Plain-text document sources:

┄┄┄┄┄┄┄┄┄┄

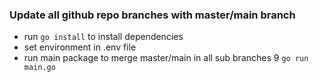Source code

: 
### Update all github repo branches with master/main branch

- run `go install` to install dependencies
- set environment in .env file
- run main package to merge master/main in all sub branches
  9
  `go run main.go`
  
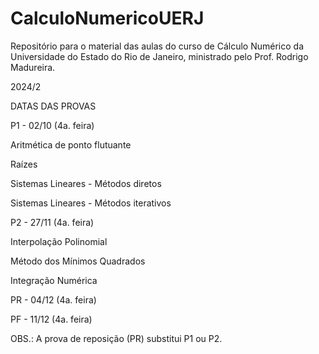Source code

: # CalculoNumericoUERJ
Repositório para o material das aulas do curso de Cálculo Numérico da Universidade do Estado do Rio de Janeiro, ministrado pelo Prof. Rodrigo Madureira.


2024/2


DATAS DAS PROVAS 

P1 - 02/10 (4a. feira)

Aritmética de ponto flutuante

Raízes

Sistemas Lineares - Métodos diretos

Sistemas Lineares - Métodos iterativos



P2 - 27/11 (4a. feira)

Interpolação Polinomial

Método dos Mínimos Quadrados

Integração Numérica


PR - 04/12 (4a. feira)

PF - 11/12 (4a. feira)

OBS.: A prova de reposição (PR) substitui P1 ou P2.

┄┄┄┄┄┄┄┄┄┄

ACTION ITEM: In the lines above, find the word "branches" and copy each line that contains it.

WRITTEN ANSWER:
### Update all github repo branches with master/main branch
- run main package to merge master/main in all sub branches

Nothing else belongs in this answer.